- PROMPT: Nothing but the lines below, from the first through the line containing "ethnicity variable was", should be set down, each one exactly and without pictures.

- AVAILABLE RECORDS:
== Segment start ==

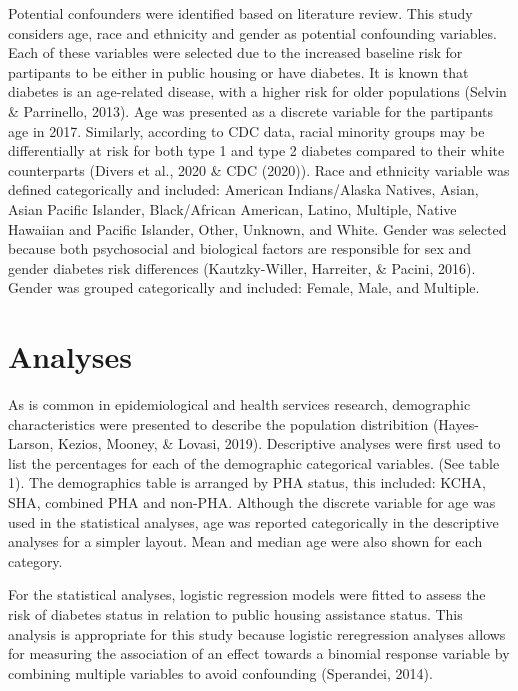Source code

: \documentclass [11pt, proquest] {uwthesis}[2015/03/03]
\begin{document}
Potential confounders were identified based on literature review. This
study considers age, race and ethnicity and gender as potential
confounding variables. Each of these variables were selected due to the
increased baseline risk for partipants to be either in public housing or
have diabetes. It is known that diabetes is an age-related disease, with
a higher risk for older populations (Selvin \& Parrinello, 2013). Age
was presented as a discrete variable for the partipants age in 2017.
Similarly, according to CDC data, racial minority groups may be
differentially at risk for both type 1 and type 2 diabetes compared to
their white counterparts (Divers et al., 2020 \& CDC (2020)). Race and
ethnicity variable was defined categorically and included: American
Indians/Alaska Natives, Asian, Asian Pacific Islander, Black/African
American, Latino, Multiple, Native Hawaiian and Pacific Islander, Other,
Unknown, and White. Gender was selected because both psychosocial and
biological factors are responsible for sex and gender diabetes risk
differences (Kautzky-Willer, Harreiter, \& Pacini, 2016). Gender was
grouped categorically and included: Female, Male, and Multiple.

\section{Analyses}\label{analyses}

As is common in epidemiological and health services research,
demographic characteristics were presented to describe the population
distribition (Hayes-Larson, Kezios, Mooney, \& Lovasi, 2019).
Descriptive analyses were first used to list the percentages for each of
the demographic categorical variables. (See table 1). The demographics
table is arranged by PHA status, this included: KCHA, SHA, combined PHA
and non-PHA. Although the discrete variable for age was used in the
statistical analyses, age was reported categorically in the descriptive
analyses for a simpler layout. Mean and median age were also shown for
each category.

For the statistical analyses, logistic regression models were fitted to
assess the risk of diabetes status in relation to public housing
assistance status. This analysis is appropriate for this study because
logistic reregression analyses allows for measuring the association of
an effect towards a binomial response variable by combining multiple
variables to avoid confounding (Sperandei, 2014).
\end{document}
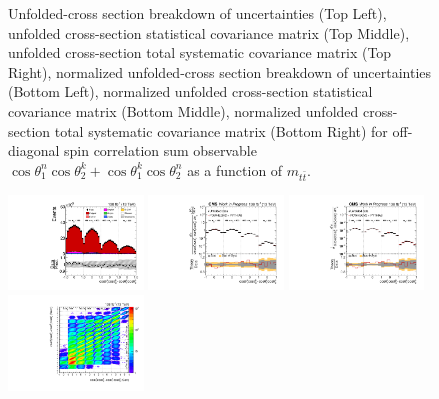 \begin{refsection}
\begin{figure}[htb]
\begin{center}
\caption{Unfolded-cross section breakdown of uncertainties (Top Left), unfolded cross-section statistical covariance matrix (Top Middle), unfolded cross-section total systematic covariance matrix (Top Right), normalized unfolded-cross section breakdown of uncertainties (Bottom Left), normalized unfolded cross-section statistical covariance matrix (Bottom Middle), normalized unfolded cross-section total systematic covariance matrix (Bottom Right) for off-diagonal spin correlation sum observable $\cos\theta_{1}^{n}\cos\theta_{2}^{k}+\cos\theta_{1}^{k}\cos\theta_{2}^{n}$ as a function of $m_{t\bar{t}}$.}
\label{fig:c_Pnk_mttbar_uncertainties}
\end{center}
\end{figure}
\clearpage
\begin{figure}[htb]
\begin{center}
 \includegraphics[width=0.32\textwidth]{fig_fullRun2UL/controlplots/combined/Hyp_LLBarCMnk_vs_TTBarMass.pdf}
 \includegraphics[width=0.32\textwidth]{fig_fullRun2UL/unfolding/combined/UnfoldedResults_c_Mnk_mttbar.pdf}
 \includegraphics[width=0.32\textwidth]{fig_fullRun2UL/unfolding/combined/UnfoldedResultsNorm_c_Mnk_mttbar.pdf} \\
 \includegraphics[width=0.32\textwidth]{fig_fullRun2UL/unfolding/combined/ResponseMatrix_c_Mnk_mttbar.pdf}

\end{center}
\end{figure}
\end{refsection}

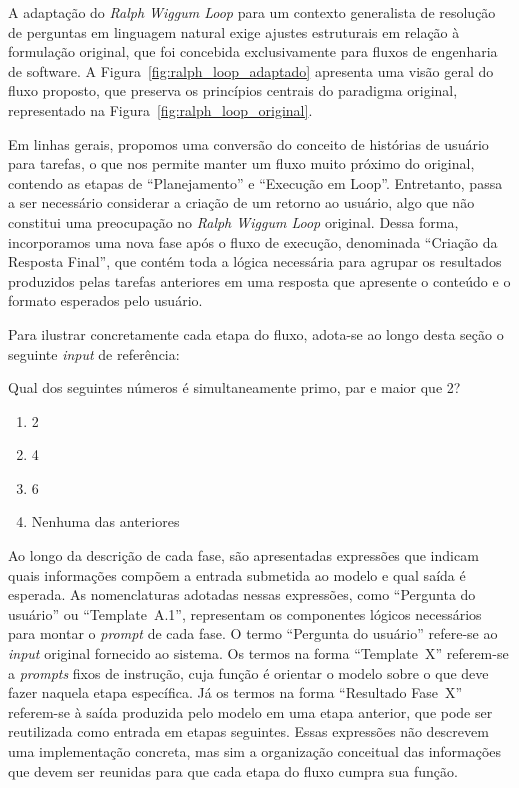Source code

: \documentclass[a4paper,10pt,twocolumn]{article}
\begin{document}
A adaptação do \textit{Ralph Wiggum Loop} para um contexto generalista de resolução de perguntas em linguagem natural exige ajustes estruturais em relação à formulação original, que foi concebida exclusivamente para fluxos de engenharia de software. A Figura~\ref{fig:ralph_loop_adaptado} apresenta uma visão geral do fluxo proposto, que preserva os princípios centrais do paradigma original, representado na Figura~\ref{fig:ralph_loop_original}.

Em linhas gerais, propomos uma conversão do conceito de histórias de usuário para tarefas, o que nos permite manter um fluxo muito próximo do original, contendo as etapas de ``Planejamento'' e ``Execução em Loop''. Entretanto, passa a ser necessário considerar a criação de um retorno ao usuário, algo que não constitui uma preocupação no \textit{Ralph Wiggum Loop} original. Dessa forma, incorporamos uma nova fase após o fluxo de execução, denominada ``Criação da Resposta Final'', que contém toda a lógica necessária para agrupar os resultados produzidos pelas tarefas anteriores em uma resposta que apresente o conteúdo e o formato esperados pelo usuário.

Para ilustrar concretamente cada etapa do fluxo, adota-se ao longo desta seção o seguinte \textit{input} de referência:

\begin{exemplo}
Qual dos seguintes números é simultaneamente primo, par e maior que 2?

\begin{enumerate}[label=\Alph*)]
    \item 2
    \item 4
    \item 6
    \item Nenhuma das anteriores
\end{enumerate}
\end{exemplo}

Ao longo da descrição de cada fase, são apresentadas expressões que indicam quais informações compõem a entrada submetida ao modelo e qual saída é esperada. As nomenclaturas adotadas nessas expressões, como ``Pergunta do usuário'' ou ``Template~A.1'', representam os componentes lógicos necessários para montar o \textit{prompt} de cada fase. O termo ``Pergunta do usuário'' refere-se ao \textit{input} original fornecido ao sistema. Os termos na forma ``Template~X'' referem-se a \textit{prompts} fixos de instrução, cuja função é orientar o modelo sobre o que deve fazer naquela etapa específica. Já os termos na forma ``Resultado Fase~X'' referem-se à saída produzida pelo modelo em uma etapa anterior, que pode ser reutilizada como entrada em etapas seguintes. Essas expressões não descrevem uma implementação concreta, mas sim a organização conceitual das informações que devem ser reunidas para que cada etapa do fluxo cumpra sua função.
\end{document}
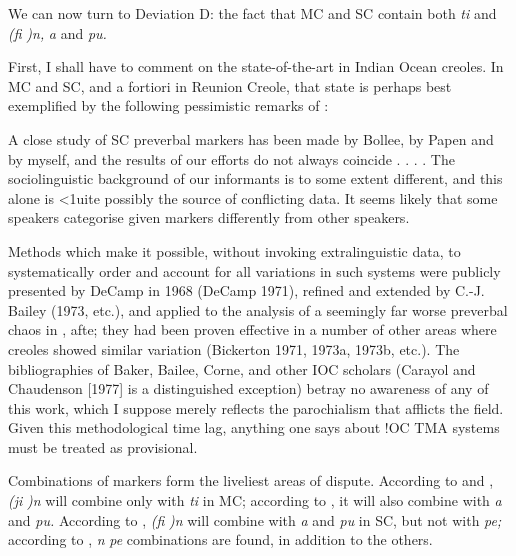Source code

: We can now turn to Deviation D: the fact that MC and SC contain both \textit{ti} and \textit{(}\textit{fi} \textit{)n,} \textit{a} and \textit{pu.}

First, I shall have to comment on the state-of-the-art in Indian Ocean creoles. In MC and SC, and a fortiori in Reunion Creole, that state is perhaps best exemplified by the following pessimistic remarks of \citet[94-95]{Corne1977}:

A close study of SC preverbal markers has been made by Bollee, by Papen and by myself, and the results of our efforts do not always coincide . . . . The sociolinguistic background of our informants is to some extent different, and this alone is {\textless}1uite possibly the source of conflicting data. It seems likely that some speakers categorise given markers differently from other speakers.

Methods which make it possible, without invoking extralinguistic data, to systematically order and account for all variations in such systems were publicly presented by DeCamp in 1968 (DeCamp 1971), refined and extended by C.-J. Bailey (1973, etc.), and applied to the analysis of a seemingly far worse preverbal chaos in \citet{Bickerton1975}, afte; they had been proven effective in a number of other areas where creoles showed similar variation (Bickerton 1971, 1973a, 1973b, etc.). The bibliographies of Baker, Bailee, Corne, and other IOC scholars (Carayol and Chaudenson [1977] is a distinguished exception) betray no awareness of any of this work, which I suppose merely reflects the parochialism that afflicts the field. Given this methodological time lag, anything one says about !OC TMA systems must be treated as provisional.

Combinations of markers form the liveliest areas of dispute. According to \citet{Baker1972} and \citet{Valdman1980}, \textit{(ji} \textit{)n} will combine only with \textit{ti} in MC; according to \citet{Moorghen1975}, it will also combine with \textit{a} and \textit{pu.} According to \citet{Bailee1977}, \textit{(fi} \textit{)n} will combine with \textit{a} and \textit{pu} in SC, but not with \textit{pe;} according to \citet{Corne1977}, \textit{n} \textit{pe} com\-binations are found, in addition to the others.

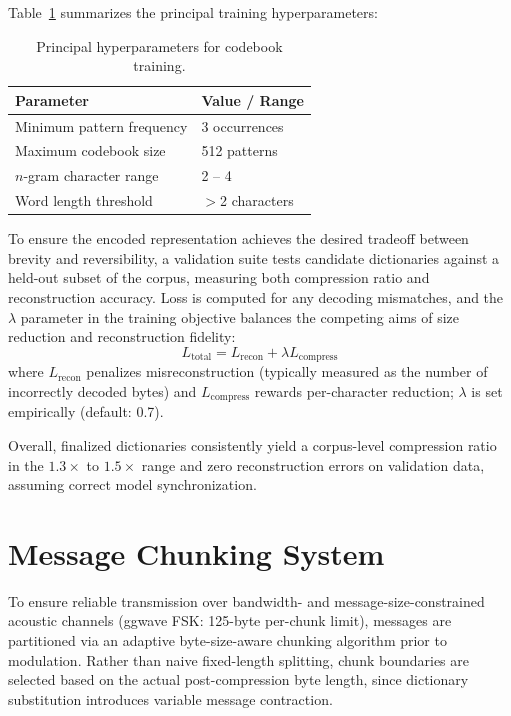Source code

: \documentclass[12pt,openany]{article}
\theoremstyle{definition}
\theoremstyle{definition}
\theoremstyle{definition}
\begin{document}
Table~\ref{tab:training-hyperparameters} summarizes the principal training hyperparameters:

\begin{table}[h]
\centering
\begin{tabular}{|l|l|}
\hline
\textbf{Parameter} & \textbf{Value / Range} \\
\hline
Minimum pattern frequency & 3 occurrences \\
Maximum codebook size & 512 patterns \\
$n$-gram character range & 2 -- 4 \\
Word length threshold & $>$2 characters \\
\hline
\end{tabular}
\caption{Principal hyperparameters for codebook training.}
\label{tab:training-hyperparameters}
\end{table}

To ensure the encoded representation achieves the desired tradeoff between brevity and reversibility, a validation suite tests candidate dictionaries against a held-out subset of the corpus, measuring both compression ratio and reconstruction accuracy. Loss is computed for any decoding mismatches, and the $\lambda$ parameter in the training objective balances the competing aims of size reduction and reconstruction fidelity:
\[
L_{\text{total}} = L_{\text{recon}} + \lambda L_{\text{compress}}
\]
where $L_{\text{recon}}$ penalizes misreconstruction (typically measured as the number of incorrectly decoded bytes) and $L_{\text{compress}}$ rewards per-character reduction; $\lambda$ is set empirically (default: 0.7).

Overall, finalized dictionaries consistently yield a corpus-level compression ratio in the $1.3\times$ to $1.5\times$ range and zero reconstruction errors on validation data, assuming correct model synchronization.

\section*{Message Chunking System}

To ensure reliable transmission over bandwidth- and message-size-constrained acoustic channels (ggwave FSK: 125-byte per-chunk limit), messages are partitioned via an adaptive byte-size-aware chunking algorithm prior to modulation. Rather than naive fixed-length splitting, chunk boundaries are selected based on the actual post-compression byte length, since dictionary substitution introduces variable message contraction.
\end{document}
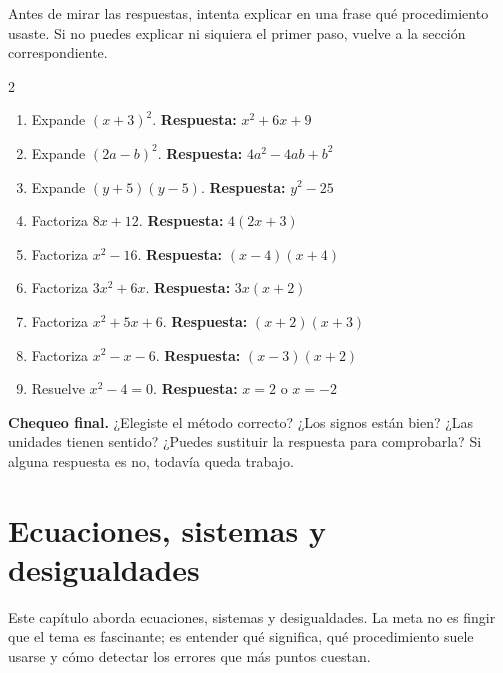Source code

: \documentclass[10pt,oneside,openany]{book}
\begin{document}
Antes de mirar las respuestas, intenta explicar en una frase qué procedimiento usaste. Si no puedes explicar ni siquiera el primer paso, vuelve a la sección correspondiente.

\begin{multicols}{2}\begin{enumerate}

\item Expande $(x+3)^2$. \textbf{Respuesta:} $x^2+6x+9$

\item Expande $(2a-b)^2$. \textbf{Respuesta:} $4a^2-4ab+b^2$

\item Expande $(y+5)(y-5)$. \textbf{Respuesta:} $y^2-25$

\item Factoriza $8x+12$. \textbf{Respuesta:} $4(2x+3)$

\item Factoriza $x^2-16$. \textbf{Respuesta:} $(x-4)(x+4)$

\item Factoriza $3x^2+6x$. \textbf{Respuesta:} $3x(x+2)$

\item Factoriza $x^2+5x+6$. \textbf{Respuesta:} $(x+2)(x+3)$

\item Factoriza $x^2-x-6$. \textbf{Respuesta:} $(x-3)(x+2)$

\item Resuelve $x^2-4=0$. \textbf{Respuesta:} $x=2$ o $x=-2$

\end{enumerate}\end{multicols}

\begin{idea}\textbf{Chequeo final.} ¿Elegiste el método correcto? ¿Los signos están bien? ¿Las unidades tienen sentido? ¿Puedes sustituir la respuesta para comprobarla? Si alguna respuesta es no, todavía queda trabajo.\end{idea}



\chapter{Ecuaciones, sistemas y desigualdades}

\begin{idea}
Este capítulo aborda ecuaciones, sistemas y desigualdades. La meta no es fingir que el tema es fascinante; es entender qué significa, qué procedimiento suele usarse y cómo detectar los errores que más puntos cuestan.
\end{idea}
\end{document}
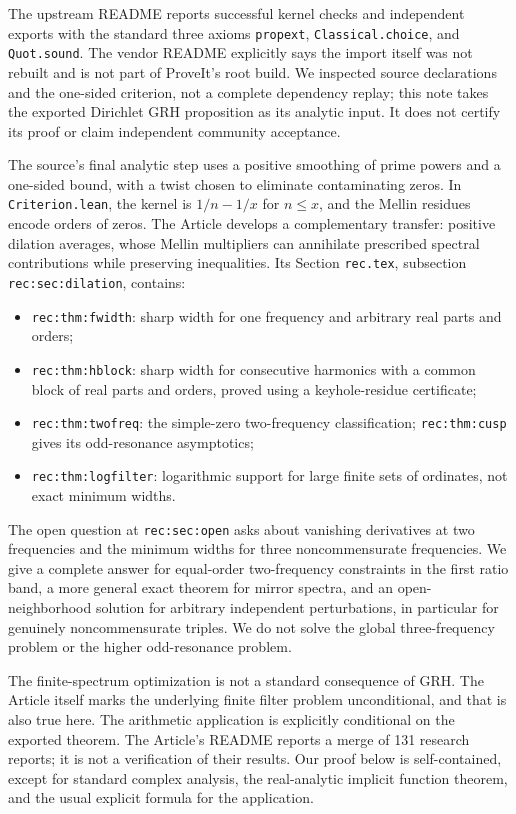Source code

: \documentclass[11pt]{article}
\theoremstyle{remark}\newtheorem{remark}[theorem]{Remark}
\begin{document}
The upstream README reports successful kernel checks and independent exports with the standard three axioms \texttt{propext}, \texttt{Classical.choice}, and \texttt{Quot.sound}. The vendor README explicitly says the import itself was not rebuilt and is not part of ProveIt's root build. We inspected source declarations and the one-sided criterion, not a complete dependency replay; this note takes the exported Dirichlet GRH proposition as its analytic input. It does not certify its proof or claim independent community acceptance.

The source's final analytic step uses a positive smoothing of prime powers and a one-sided bound, with a twist chosen to eliminate contaminating zeros. In \texttt{Criterion.lean}, the kernel is $1/n-1/x$ for $n\le x$, and the Mellin residues encode orders of zeros. The Article develops a complementary transfer: positive dilation averages, whose Mellin multipliers can annihilate prescribed spectral contributions while preserving inequalities. Its Section \texttt{rec.tex}, subsection \texttt{rec:sec:dilation}, contains:
\begin{itemize}[leftmargin=*]
\item \texttt{rec:thm:fwidth}: sharp width for one frequency and arbitrary real parts and orders;
\item \texttt{rec:thm:hblock}: sharp width for consecutive harmonics with a common block of real parts and orders, proved using a keyhole-residue certificate;
\item \texttt{rec:thm:twofreq}: the simple-zero two-frequency classification; \texttt{rec:thm:cusp} gives its odd-resonance asymptotics;
\item \texttt{rec:thm:logfilter}: logarithmic support for large finite sets of ordinates, not exact minimum widths.
\end{itemize}
The open question at \texttt{rec:sec:open} asks about vanishing derivatives at two frequencies and the minimum widths for three noncommensurate frequencies. We give a complete answer for equal-order two-frequency constraints in the first ratio band, a more general exact theorem for mirror spectra, and an open-neighborhood solution for arbitrary independent perturbations, in particular for genuinely noncommensurate triples. We do not solve the global three-frequency problem or the higher odd-resonance problem.

The finite-spectrum optimization is not a standard consequence of GRH. The Article itself marks the underlying finite filter problem unconditional, and that is also true here. The arithmetic application is explicitly conditional on the exported theorem. The Article's README reports a merge of 131 research reports; it is not a verification of their results. Our proof below is self-contained, except for standard complex analysis, the real-analytic implicit function theorem, and the usual explicit formula for the application.
\end{document}
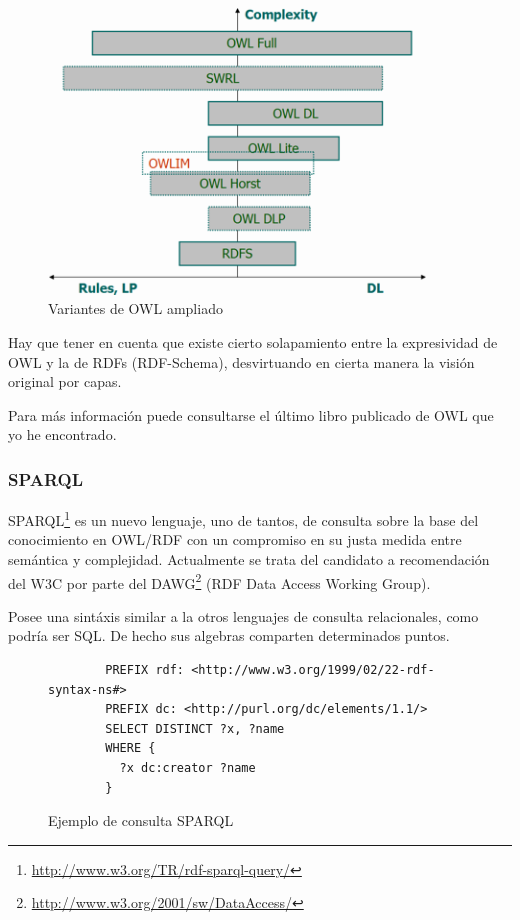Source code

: \begin{figure}[ht]
	\centering
	\includegraphics[width=10cm]{images/owl-dialects.png}
	\caption{Variantes de OWL ampliado}
	\label{fig:owlVariantsExtended}
\end{figure}

Hay que tener en cuenta que existe cierto solapamiento entre la expresividad de
OWL y la de RDFs (RDF-Schema), desvirtuando en cierta manera la visión original
por capas.

Para más información puede consultarse el último libro publicado de OWL\cite{OWL} 
que yo he encontrado.

\subsubsection{SPARQL}

SPARQL\footnote{\url{http://www.w3.org/TR/rdf-sparql-query/}} es un nuevo lenguaje,
uno de tantos\cite{ComparisonRDFQuery}, de consulta sobre la base del conocimiento 
en OWL/RDF con un compromiso en su justa medida entre semántica y 
complejidad\cite{SemanticsComplexitySPARQL}. Actualmente se trata del candidato a 
recomendación del W3C por parte del 
DAWG\footnote{\url{http://www.w3.org/2001/sw/DataAccess/}} (RDF Data Access Working 
Group).

Posee una sintáxis similar a la otros lenguajes de consulta relacionales, como
podría ser SQL. De hecho sus algebras comparten\cite{RelationalAlgebraSPARQL} 
determinados puntos. 

\begin{figure}[ht]
	\begin{verbatim}
		PREFIX rdf: <http://www.w3.org/1999/02/22-rdf-syntax-ns#>
		PREFIX dc: <http://purl.org/dc/elements/1.1/>
		SELECT DISTINCT ?x, ?name
		WHERE {
		  ?x dc:creator ?name
		}
	\end{verbatim}
	\centering
	\caption{Ejemplo de consulta SPARQL}
	\label{fig:ejemplo.sparql}
\end{figure}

== Segment end ==

- TASK ANSWER:
Source code

: \documentclass [11pt, proquest] {uwthesis}[2015/03/03]
\begin{document}
Potential confounders were identified based on literature review. This
study considers age, race and ethnicity and gender as potential
confounding variables. Each of these variables were selected due to the
increased baseline risk for partipants to be either in public housing or
have diabetes. It is known that diabetes is an age-related disease, with
a higher risk for older populations (Selvin \& Parrinello, 2013). Age
was presented as a discrete variable for the partipants age in 2017.
Similarly, according to CDC data, racial minority groups may be
differentially at risk for both type 1 and type 2 diabetes compared to
their white counterparts (Divers et al., 2020 \& CDC (2020)). Race and
ethnicity variable was defined categorically and included: American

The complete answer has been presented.